Liz Chaney's belated epiphany like Paul on the way to Damascus
She helped to create the gaping constitutional hole which Trump attempted to climb through on January 6, 2021
Liz Chaney’s Oath and Honor memoir bespeaks an unacknowledged Paul on the way to Damascus epiphany about the sacredness of the United States Constitution.
At the granular level, Cheney assembles overwhelming evidence that President Donald Trump’s malfeasance and nonfeasance on or about January 6th, 2023, were both criminal, e.g., 18 U.S.C. 1512, 1001, 2383, and impeachable offenses. She voices astonishment and anger that a President would so brazenly flout his oath of office to preserve, protect, and defend the Constitution of the United States.
But Ms. Chaney’s conversion to constitutional fastidiousness seems late in the game. During her service at the State Department and in Congress and as co-author with her father and former Vice President Dick of the ultra-imperialist, chosen people book, Exceptional: Why the World Needs a Powerful America, Ms. Chaney championed limitless extraconstitutional, executive power: to initiate war, to substitute executive agreements for treaties, to replace transparency with secret government shielded from congressional or judicial oversight by intoning state secrets or executive privilege (she also refused to assert the inherent contempt power of Congress affirmed by the Supreme Court in McGrain v. Daugherty to force former Vice President Pence and former President Trump to testify before Congress’ January 6th Committee), to undertake dragnet warrantless surveillance of the “not-yet-guilty” in violation of the Fourth Amendment, to make obstruction of justice as a way of life at the White House, to shake down foreign leaders by conditioning military assistance provided by Congress on helping the President win re-election in violation of the Impoundment Control Act and the Federal Election Campaign Act, 52 U.S.C. 30121.
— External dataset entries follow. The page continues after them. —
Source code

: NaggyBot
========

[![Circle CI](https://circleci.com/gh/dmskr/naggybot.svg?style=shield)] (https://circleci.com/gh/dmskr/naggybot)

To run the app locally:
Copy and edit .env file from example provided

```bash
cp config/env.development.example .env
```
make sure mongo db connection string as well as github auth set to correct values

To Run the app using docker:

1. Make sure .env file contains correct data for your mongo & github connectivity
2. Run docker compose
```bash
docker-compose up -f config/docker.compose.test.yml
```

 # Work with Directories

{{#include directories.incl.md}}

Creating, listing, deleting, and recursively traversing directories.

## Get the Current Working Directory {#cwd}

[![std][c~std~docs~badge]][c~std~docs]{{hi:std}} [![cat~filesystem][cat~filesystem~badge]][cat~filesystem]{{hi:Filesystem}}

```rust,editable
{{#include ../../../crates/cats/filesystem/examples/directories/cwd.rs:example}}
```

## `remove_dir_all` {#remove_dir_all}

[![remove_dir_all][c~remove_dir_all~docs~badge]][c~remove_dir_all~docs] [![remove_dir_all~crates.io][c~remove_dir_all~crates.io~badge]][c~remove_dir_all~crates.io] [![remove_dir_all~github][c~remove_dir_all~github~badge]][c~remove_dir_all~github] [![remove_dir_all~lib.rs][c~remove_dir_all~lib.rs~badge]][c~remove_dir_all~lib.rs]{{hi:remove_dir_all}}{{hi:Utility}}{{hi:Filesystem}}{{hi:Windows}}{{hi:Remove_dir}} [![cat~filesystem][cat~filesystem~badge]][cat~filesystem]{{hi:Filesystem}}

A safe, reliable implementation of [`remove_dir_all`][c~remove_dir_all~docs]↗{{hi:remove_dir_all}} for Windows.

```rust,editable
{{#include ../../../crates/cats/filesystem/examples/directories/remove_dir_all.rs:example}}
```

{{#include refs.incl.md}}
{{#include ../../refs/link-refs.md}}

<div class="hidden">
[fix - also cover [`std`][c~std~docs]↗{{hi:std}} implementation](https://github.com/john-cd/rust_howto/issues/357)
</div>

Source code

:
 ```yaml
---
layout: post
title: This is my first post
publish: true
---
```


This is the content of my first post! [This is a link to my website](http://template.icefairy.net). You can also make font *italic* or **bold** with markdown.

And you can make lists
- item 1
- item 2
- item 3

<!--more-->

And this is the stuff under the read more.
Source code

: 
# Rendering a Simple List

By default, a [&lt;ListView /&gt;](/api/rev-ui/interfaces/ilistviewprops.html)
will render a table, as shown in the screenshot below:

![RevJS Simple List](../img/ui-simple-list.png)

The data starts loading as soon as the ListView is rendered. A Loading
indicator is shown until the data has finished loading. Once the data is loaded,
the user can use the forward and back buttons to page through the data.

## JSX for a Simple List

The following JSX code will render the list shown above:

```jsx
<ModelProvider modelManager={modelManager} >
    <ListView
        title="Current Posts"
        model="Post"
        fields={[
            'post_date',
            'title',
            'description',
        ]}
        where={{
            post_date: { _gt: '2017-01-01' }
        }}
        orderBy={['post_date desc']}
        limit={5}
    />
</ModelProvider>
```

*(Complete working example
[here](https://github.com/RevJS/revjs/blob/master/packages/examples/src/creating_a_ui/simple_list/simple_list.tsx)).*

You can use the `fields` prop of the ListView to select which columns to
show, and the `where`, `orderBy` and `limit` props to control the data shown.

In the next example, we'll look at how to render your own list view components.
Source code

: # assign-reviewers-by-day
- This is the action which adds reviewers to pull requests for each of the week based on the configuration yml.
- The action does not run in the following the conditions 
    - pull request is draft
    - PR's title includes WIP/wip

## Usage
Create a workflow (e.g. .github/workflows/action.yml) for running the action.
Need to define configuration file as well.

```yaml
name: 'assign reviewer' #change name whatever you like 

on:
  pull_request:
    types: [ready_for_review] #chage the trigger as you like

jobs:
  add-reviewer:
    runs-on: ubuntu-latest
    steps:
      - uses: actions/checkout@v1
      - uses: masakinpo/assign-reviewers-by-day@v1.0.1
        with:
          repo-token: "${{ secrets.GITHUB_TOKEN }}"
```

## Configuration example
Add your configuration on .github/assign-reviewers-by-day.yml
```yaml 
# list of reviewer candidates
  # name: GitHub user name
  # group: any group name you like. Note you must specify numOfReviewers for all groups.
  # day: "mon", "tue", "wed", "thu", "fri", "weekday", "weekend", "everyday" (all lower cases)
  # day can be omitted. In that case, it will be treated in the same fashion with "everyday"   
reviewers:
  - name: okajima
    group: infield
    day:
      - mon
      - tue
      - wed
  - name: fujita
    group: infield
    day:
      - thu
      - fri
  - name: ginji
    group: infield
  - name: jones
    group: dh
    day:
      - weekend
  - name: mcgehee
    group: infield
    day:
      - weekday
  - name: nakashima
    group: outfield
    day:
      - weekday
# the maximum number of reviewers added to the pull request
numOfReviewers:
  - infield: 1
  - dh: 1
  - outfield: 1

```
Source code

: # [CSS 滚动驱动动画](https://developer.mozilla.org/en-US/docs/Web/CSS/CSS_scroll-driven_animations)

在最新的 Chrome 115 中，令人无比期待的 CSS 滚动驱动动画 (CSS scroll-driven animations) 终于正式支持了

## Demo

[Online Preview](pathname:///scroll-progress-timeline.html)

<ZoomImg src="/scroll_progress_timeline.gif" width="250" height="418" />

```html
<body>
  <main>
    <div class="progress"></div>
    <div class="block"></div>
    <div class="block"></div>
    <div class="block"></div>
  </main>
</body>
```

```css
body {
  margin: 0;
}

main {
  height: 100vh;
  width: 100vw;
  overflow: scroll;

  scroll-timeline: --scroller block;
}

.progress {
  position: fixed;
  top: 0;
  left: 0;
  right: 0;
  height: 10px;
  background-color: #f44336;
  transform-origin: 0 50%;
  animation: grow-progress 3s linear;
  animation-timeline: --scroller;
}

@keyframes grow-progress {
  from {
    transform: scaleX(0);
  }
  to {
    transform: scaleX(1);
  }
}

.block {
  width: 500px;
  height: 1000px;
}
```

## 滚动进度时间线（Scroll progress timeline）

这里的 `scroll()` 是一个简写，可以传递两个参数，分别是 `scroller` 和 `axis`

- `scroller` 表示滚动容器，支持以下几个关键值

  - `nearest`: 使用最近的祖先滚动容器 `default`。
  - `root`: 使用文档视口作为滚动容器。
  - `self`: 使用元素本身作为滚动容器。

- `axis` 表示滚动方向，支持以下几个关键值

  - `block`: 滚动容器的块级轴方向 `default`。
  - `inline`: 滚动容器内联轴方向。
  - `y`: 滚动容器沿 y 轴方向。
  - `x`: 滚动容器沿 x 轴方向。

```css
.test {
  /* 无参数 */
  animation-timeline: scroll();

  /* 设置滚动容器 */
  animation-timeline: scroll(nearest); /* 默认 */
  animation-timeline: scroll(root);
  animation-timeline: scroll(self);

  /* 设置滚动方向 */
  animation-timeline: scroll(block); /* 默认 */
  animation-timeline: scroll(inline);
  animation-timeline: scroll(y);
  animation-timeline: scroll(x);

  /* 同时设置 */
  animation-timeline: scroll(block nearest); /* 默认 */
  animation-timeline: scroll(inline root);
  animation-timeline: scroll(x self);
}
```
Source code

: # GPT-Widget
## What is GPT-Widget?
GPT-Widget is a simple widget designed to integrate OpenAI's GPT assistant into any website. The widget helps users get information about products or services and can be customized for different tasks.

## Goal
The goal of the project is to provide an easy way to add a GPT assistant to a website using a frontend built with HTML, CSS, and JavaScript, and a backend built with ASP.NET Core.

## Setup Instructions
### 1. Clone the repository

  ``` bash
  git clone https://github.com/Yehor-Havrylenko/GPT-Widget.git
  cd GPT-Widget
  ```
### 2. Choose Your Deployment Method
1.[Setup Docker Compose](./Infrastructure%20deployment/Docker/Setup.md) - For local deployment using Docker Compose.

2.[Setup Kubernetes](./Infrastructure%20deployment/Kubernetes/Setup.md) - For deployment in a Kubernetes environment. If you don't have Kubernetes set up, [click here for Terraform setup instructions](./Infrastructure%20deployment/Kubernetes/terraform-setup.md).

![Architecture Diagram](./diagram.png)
Ms. Cheney thrills at unchecked presidential power to play prosecutor, judge, jury, and executioner to kill any person on the planet based on secret suspicion that the target might become a national security threat with not a crumb of corroboration. In other words, according to Liz Chaney (and her father), the President is crowned with power to assassinate one and all at will with impunity—the power of life or death over not only every American but over every inhabitant of the globe!
Due process and separation of powers are airbrushed out of Liz Cheney’s idiosyncratic Constitution which would have horrified the Founding Fathers.
To believe, like Chaney, in a presidential power of assassination is to exhibit constitutional derangement. The text of Article II is granular, not open-ended, for example, authorizing the President to receive Ambassadors and other public Ministers and to deliver State of the Union messages. Yet not one word expresses or implies a power of limitless presidential assassination which even King George III did not claim.
Liz Chaney should not have been surprised by Trump’s unconstitutional orchestration of the insurrection on January 6, 2021, to prevent enforcement of the 12th Amendment and Electoral Count Act. She had already torn a gaping whole in the Constitution by endorsing, celebrating, or acquiescing in unchecked executive power for decades. Trump walked through the hole that Cheney helped to create.
Chaney seems clueless that the rule of law is dead the minute you begin to pick and choose which constitutional edicts or provisions to obey like picking your friends out of a crowd. Oath and Honor is replete with wonderful quotes, but Cheney omitted the quotations most important for January 6th from playwright Robert Boldt’s A Man for All Seasons:
“William Roper: “So, now you give the Devil the benefit of law!”
Sir Thomas More: “Yes! What would you do? Cut a great road through the law to get after the Devil?”
William Roper: “Yes, I'd cut down every law in England to do that!”
Sir Thomas More: “Oh? And when the last law was down, and the Devil turned 'round on you, where would you hide, Roper, the laws all being flat? This country is planted thick with laws, from coast to coast, Man's laws, not God's! And if you cut them down, and you're just the man to do it, do you really think you could stand upright in the winds that would blow then? Yes, I'd give the Devil benefit of law, for my own safety's sake!”